Sexy Beast
dir. Jonathan Glazer
Fox Searchlight
From the shear perfection of Sexy Beast's opening scene — which juxtaposes the doughy, middle-aged, good-life-livin' Gal Dove (Ray Winstone) with the raunchy, youthful sexuality of the Stranglers' new wave classic "Peaches" — it's clear director Jonathan Glazer knows how to put images to music.
This should come as little surprise, given Glazer's success at directing videos for Radiohead ("Karma Police") and U.N.K.L.E. ("Rabbit in Your Headlights"), among others. Where Sexy Beast — Glazer's debut feature — succeeds, however, is in its director's ability to create a London gangster dramedy from a totally different school than the latest from Guy Ritchie or his less-talented followers.
Where Ritchie and Co. hang their hats on civilians who blunder their ways into the underworld, Sexy Beast is the tale of the one who thought he got away.
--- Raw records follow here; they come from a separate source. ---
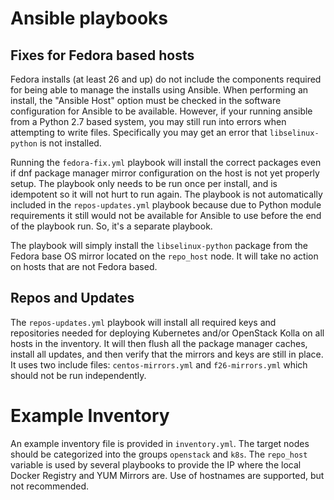 # Ansible playbooks

## Fixes for Fedora based hosts

Fedora installs (at least 26 and up) do not include the components required for being able to manage the installs using Ansible. When performing an install, the "Ansible Host" option must be checked in the software configuration for Ansible to be available. However, if your running ansible from a Python 2.7 based system, you may still run into errors when attempting to write files. Specifically you may get an error that `libselinux-python` is not installed.

Running the `fedora-fix.yml` playbook will install the correct packages even if dnf package manager mirror configuration on the host is not yet properly setup. The playbook only needs to be run once per install, and is idempotent so it will not hurt to run again. The playbook is not automatically included in the `repos-updates.yml` playbook because due to Python module requirements it still would not be available for Ansible to use before the end of the playbook run. So, it's a separate playbook.

The playbook will simply install the `libselinux-python` package from the Fedora base OS mirror located on the `repo_host` node. It will take no action on hosts that are not Fedora based.

## Repos and Updates

The `repos-updates.yml` playbook will install all required keys and repositories needed for deploying Kubernetes and/or OpenStack Kolla on all hosts in the inventory. It will then flush all the package manager caches, install all updates, and then verify that the mirrors and keys are still in place. It uses two include files: `centos-mirrors.yml` and `f26-mirrors.yml` which should not be run independently.

# Example Inventory

An example inventory file is provided in `inventory.yml`. The target nodes should be categorized into the groups `openstack` and `k8s`. The `repo_host` variable is used by several playbooks to provide the IP where the local Docker Registry and YUM Mirrors are. Use of hostnames are supported, but not recommended.

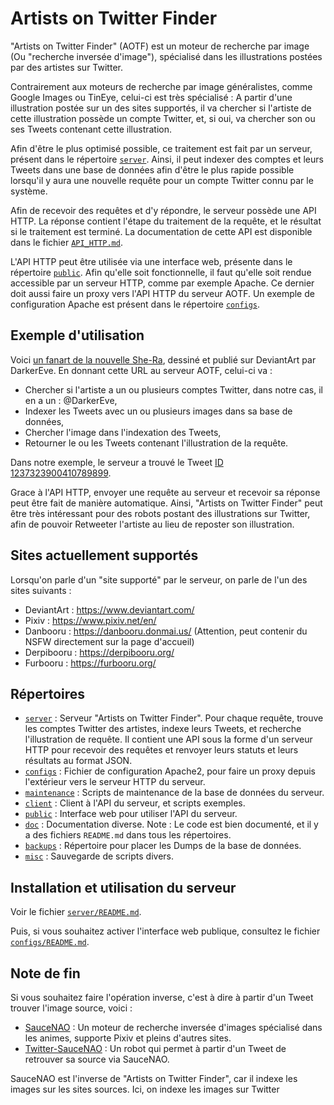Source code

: # Artists on Twitter Finder

"Artists on Twitter Finder" (AOTF) est un moteur de recherche par image (Ou "recherche inversée d'image"), spécialisé dans les illustrations postées par des artistes sur Twitter.

Contrairement aux moteurs de recherche par image généralistes, comme Google Images ou TinEye, celui-ci est très spécialisé : A partir d'une illustration postée sur un des sites supportés, il va chercher si l'artiste de cette illustration possède un compte Twitter, et, si oui, va chercher son ou ses Tweets contenant cette illustration.

Afin d'être le plus optimisé possible, ce traitement est fait par un serveur, présent dans le répertoire [`server`](server). Ainsi, il peut indexer des comptes et leurs Tweets dans une base de données afin d'être le plus rapide possible lorsqu'il y aura une nouvelle requête pour un compte Twitter connu par le système.

Afin de recevoir des requêtes et d'y répondre, le serveur possède une API HTTP. La réponse contient l'étape du traitement de la requête, et le résultat si le traitement est terminé. La documentation de cette API est disponible dans le fichier [`API_HTTP.md`](doc/API_HTTP.md).

L'API HTTP peut être utilisée via une interface web, présente dans le répertoire [`public`](public). Afin qu'elle soit fonctionnelle, il faut qu'elle soit rendue accessible par un serveur HTTP, comme par exemple Apache. Ce dernier doit aussi faire un proxy vers l'API HTTP du serveur AOTF. Un exemple de configuration Apache est présent dans le répertoire [`configs`](configs).


## Exemple d'utilisation

Voici [un fanart de la nouvelle She-Ra](https://www.deviantart.com/darkereve/art/She-Ra-The-Siege-833260345), dessiné et publié sur DeviantArt par DarkerEve. En donnant cette URL au serveur AOTF, celui-ci va :
- Chercher si l'artiste a un ou plusieurs comptes Twitter, dans notre cas, il en a un : @DarkerEve,
- Indexer les Tweets avec un ou plusieurs images dans sa base de données,
- Chercher l'image dans l'indexation des Tweets,
- Retourner le ou les Tweets contenant l'illustration de la requête.

Dans notre exemple, le serveur a trouvé le Tweet [ID 1237323900410789899](https://twitter.com/DarkerEve/status/1237323900410789899).

Grace à l'API HTTP, envoyer une requête au serveur et recevoir sa réponse peut être fait de manière automatique. Ainsi, "Artists on Twitter Finder" peut être très intéressant pour des robots postant des illustrations sur Twitter, afin de pouvoir Retweeter l'artiste au lieu de reposter son illustration.


## Sites actuellement supportés

Lorsqu'on parle d'un "site supporté" par le serveur, on parle de l'un des sites suivants :

* DeviantArt : https://www.deviantart.com/
* Pixiv : https://www.pixiv.net/en/
* Danbooru : https://danbooru.donmai.us/ (Attention, peut contenir du NSFW directement sur la page d'accueil)
* Derpibooru : https://derpibooru.org/
* Furbooru : https://furbooru.org/


## Répertoires

* [`server`](server) : Serveur "Artists on Twitter Finder". Pour chaque requête, trouve les comptes Twitter des artistes, indexe leurs Tweets, et recherche l'illustration de requête. Il contient une API sous la forme d'un serveur HTTP pour recevoir des requêtes et renvoyer leurs statuts et leurs résultats au format JSON.
* [`configs`](configs) : Fichier de configuration Apache2, pour faire un proxy depuis l'extérieur vers le serveur HTTP du serveur.
* [`maintenance`](maintenance) : Scripts de maintenance de la base de données du serveur.
* [`client`](client) : Client à l'API du serveur, et scripts exemples.
* [`public`](public) : Interface web pour utiliser l'API du serveur.
* [`doc`](doc) : Documentation diverse. Note : Le code est bien documenté, et il y a des fichiers `README.md` dans tous les répertoires.
* [`backups`](backups) : Répertoire pour placer les Dumps de la base de données.
* [`misc`](misc) : Sauvegarde de scripts divers.


## Installation et utilisation du serveur

Voir le fichier [`server/README.md`](server/README.md).

Puis, si vous souhaitez activer l'interface web publique, consultez le fichier [`configs/README.md`](configs/README.md).


## Note de fin

Si vous souhaitez faire l'opération inverse, c'est à dire à partir d'un Tweet trouver l'image source, voici :
* [SauceNAO](https://saucenao.com/) : Un moteur de recherche inversée d'images spécialisé dans les animes, supporte Pixiv et pleins d'autres sites.
* [Twitter-SauceNAO](https://github.com/FujiMakoto/twitter-saucenao) : Un robot qui permet à partir d'un Tweet de retrouver sa source via SauceNAO.

SauceNAO est l'inverse de "Artists on Twitter Finder", car il indexe les images sur les sites sources. Ici, on indexe les images sur Twitter

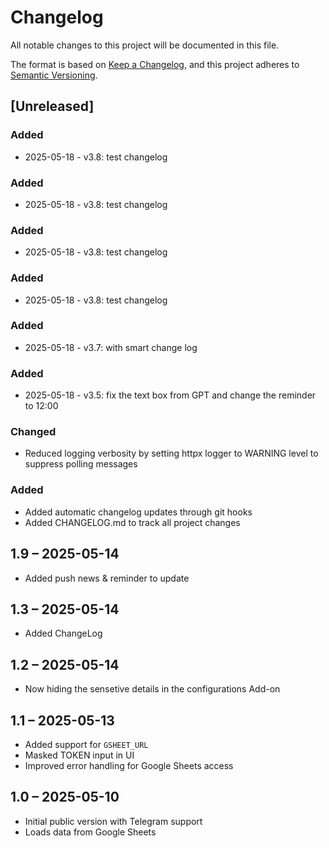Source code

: # Changelog

All notable changes to this project will be documented in this file.

The format is based on [Keep a Changelog](https://keepachangelog.com/en/1.0.0/),
and this project adheres to [Semantic Versioning](https://semver.org/spec/v2.0.0.html).

## [Unreleased]

### Added
- 2025-05-18 - v3.8: test changelog 


### Added
- 2025-05-18 - v3.8: test changelog 

### Added
- 2025-05-18 - v3.8: test changelog 


### Added
- 2025-05-18 - v3.8: test changelog 

### Added
- 2025-05-18 - v3.7: with smart change log 

### Added
- 2025-05-18 - v3.5: fix the text box from GPT and change the reminder to 12:00 

### Changed
- Reduced logging verbosity by setting httpx logger to WARNING level to suppress polling messages

### Added
- Added automatic changelog updates through git hooks
- Added CHANGELOG.md to track all project changes

## 1.9 – 2025-05-14
- Added push news & reminder to update
  
## 1.3 – 2025-05-14
- Added ChangeLog

## 1.2 – 2025-05-14
- Now hiding the sensetive details in the configurations Add-on 
  
## 1.1 – 2025-05-13
- Added support for `GSHEET_URL`
- Masked TOKEN input in UI
- Improved error handling for Google Sheets access

## 1.0 – 2025-05-10
- Initial public version with Telegram support
- Loads data from Google Sheets
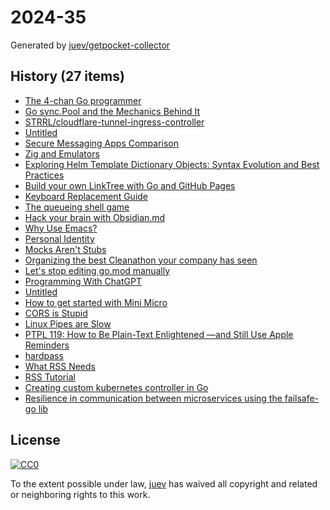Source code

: # 2024-35

Generated by [juev/getpocket-collector](https://github.com/juev/getpocket-collector)

## History (27 items)

- [The 4-chan Go programmer](https://dolthub.com/blog/2024-08-23-the-4-chan-go-programmer/)
- [Go sync.Pool and the Mechanics Behind It](https://victoriametrics.com/blog/go-sync-pool/)
- [STRRL/cloudflare-tunnel-ingress-controller](https://github.com/STRRL/cloudflare-tunnel-ingress-controller)
- [Untitled](https://neil.computer/notes/how-to-setup-minimal-zfs-nas-without-truenas/)
- [Secure Messaging Apps Comparison](https://www.securemessagingapps.com/)
- [Zig and Emulators](https://floooh.github.io/2024/08/24/zig-and-emulators.html)
- [Exploring Helm Template Dictionary Objects: Syntax Evolution and Best Practices](https://dev.to/mrshimpi17/exploring-helm-template-dictionary-objects-syntax-evolution-and-best-practices-ikk)
- [Build your own LinkTree with Go and GitHub Pages](https://dev.to/lucasnevespereira/build-your-own-linktree-with-go-and-github-pages-3fha)
- [Keyboard Replacement Guide](https://guides.frame.work/Guide/Keyboard+Replacement+Guide/83)
- [The queueing shell game](https://blog.danslimmon.com/2024/08/21/the-queueing-shell-game/)
- [Hack your brain with Obsidian.md](https://www.youtube.com/watch?v=DbsAQSIKQXk)
- [Why Use Emacs?](https://ismailefe.org/blog/why_use_emacs/index.html)
- [Personal Identity](https://lmnt.me/blog/personal-identity.html)
- [Mocks Aren't Stubs](https://martinfowler.com/articles/mocksArentStubs.html)
- [Organizing the best Cleanathon your company has seen](https://zaidesanton.substack.com/p/organizing-the-best-cleanathon-your)
- [Let's stop editing go.mod manually](https://tpaschalis.me/go-mod-edit/)
- [Programming With ChatGPT](https://henrikwarne.com/2024/08/25/programming-with-chatgpt/)
- [Untitled](https://redteamrecipe.com/cryptography-for-hackers)
- [How to get started with Mini Micro](https://miniscript.org/wiki/How_to_get_started_with_Mini_Micro)
- [CORS is Stupid](https://kevincox.ca/2024/08/24/cors/)
- [Linux Pipes are Slow](https://qsantos.fr/2024/08/25/linux-pipes-are-slow/)
- [PTPL 119: How to Be Plain-Text Enlightened —and Still Use Apple Reminders](https://www.blog.plaintextpaperless.com/p/ptpl-119-plain-text-enlightened-apple-reminders)
- [hardpass](https://gir.st/hardpass.htm)
- [What RSS Needs](https://www.mnot.net/blog/2024/08/25/feeds)
- [RSS Tutorial](https://www.mnot.net/rss/tutorial/)
- [Creating custom kubernetes controller in Go](https://dev.to/bharadwajshivam28/creating-custom-kubernetes-controller-in-go-4fa7)
- [Resilience in communication between microservices using the failsafe-go lib](https://dev.to/eminetto/resilience-in-communication-between-microservices-using-the-failsafe-go-lib-48ki)

## License

[![CC0](https://mirrors.creativecommons.org/presskit/buttons/88x31/svg/cc-zero.svg)](https://creativecommons.org/publicdomain/zero/1.0/)

To the extent possible under law, [juev](https://github.com/juev) has waived all copyright and related or neighboring rights to this work.
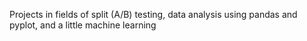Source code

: Projects in fields of split (A/B) testing, data analysis using pandas and pyplot, and a little machine learning
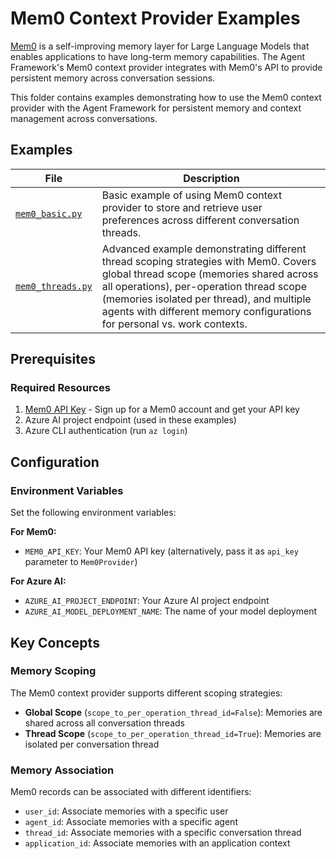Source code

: # Mem0 Context Provider Examples

[Mem0](https://mem0.ai/) is a self-improving memory layer for Large Language Models that enables applications to have long-term memory capabilities. The Agent Framework's Mem0 context provider integrates with Mem0's API to provide persistent memory across conversation sessions.

This folder contains examples demonstrating how to use the Mem0 context provider with the Agent Framework for persistent memory and context management across conversations.

## Examples

| File | Description |
|------|-------------|
| [`mem0_basic.py`](mem0_basic.py) | Basic example of using Mem0 context provider to store and retrieve user preferences across different conversation threads. |
| [`mem0_threads.py`](mem0_threads.py) | Advanced example demonstrating different thread scoping strategies with Mem0. Covers global thread scope (memories shared across all operations), per-operation thread scope (memories isolated per thread), and multiple agents with different memory configurations for personal vs. work contexts. |

## Prerequisites

### Required Resources

1. [Mem0 API Key](https://app.mem0.ai/) - Sign up for a Mem0 account and get your API key
2. Azure AI project endpoint (used in these examples)
3. Azure CLI authentication (run `az login`)

## Configuration

### Environment Variables

Set the following environment variables:

**For Mem0:**
- `MEM0_API_KEY`: Your Mem0 API key (alternatively, pass it as `api_key` parameter to `Mem0Provider`)

**For Azure AI:**
- `AZURE_AI_PROJECT_ENDPOINT`: Your Azure AI project endpoint
- `AZURE_AI_MODEL_DEPLOYMENT_NAME`: The name of your model deployment

## Key Concepts

### Memory Scoping

The Mem0 context provider supports different scoping strategies:

- **Global Scope** (`scope_to_per_operation_thread_id=False`): Memories are shared across all conversation threads
- **Thread Scope** (`scope_to_per_operation_thread_id=True`): Memories are isolated per conversation thread

### Memory Association

Mem0 records can be associated with different identifiers:

- `user_id`: Associate memories with a specific user
- `agent_id`: Associate memories with a specific agent
- `thread_id`: Associate memories with a specific conversation thread
- `application_id`: Associate memories with an application context
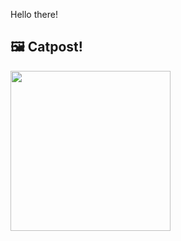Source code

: Hello there!



## 🖼️ Catpost!

<sub>
    <img src="https://cdn2.thecatapi.com/images/Dn_ZxZnGM.png" height="256">
</sub>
Ex-East Ender Gal, whose bronzed, beefy frame easily fills the majority of the film's opening scene, was more than likely in his high-living, big-spending, ladykilling prime back when "Peaches" hit the charts in 1977.
Now, however, Gal's living it up on Spain's Iberian Peninsula, working on little other than his golden brown skin, his fantastic marriage to ex-porn star DeeDee (Amanda Redman) and his chummy rapport with fellow retirees Aitch and Jackie. Everything seems so laid back, in fact, that when a giant boulder comes careening into the frame, narrowly missing Gal before ending up at the bottom of his swimming pool, he and the audience shrug it off. "Peaches" cuts out for only a moment.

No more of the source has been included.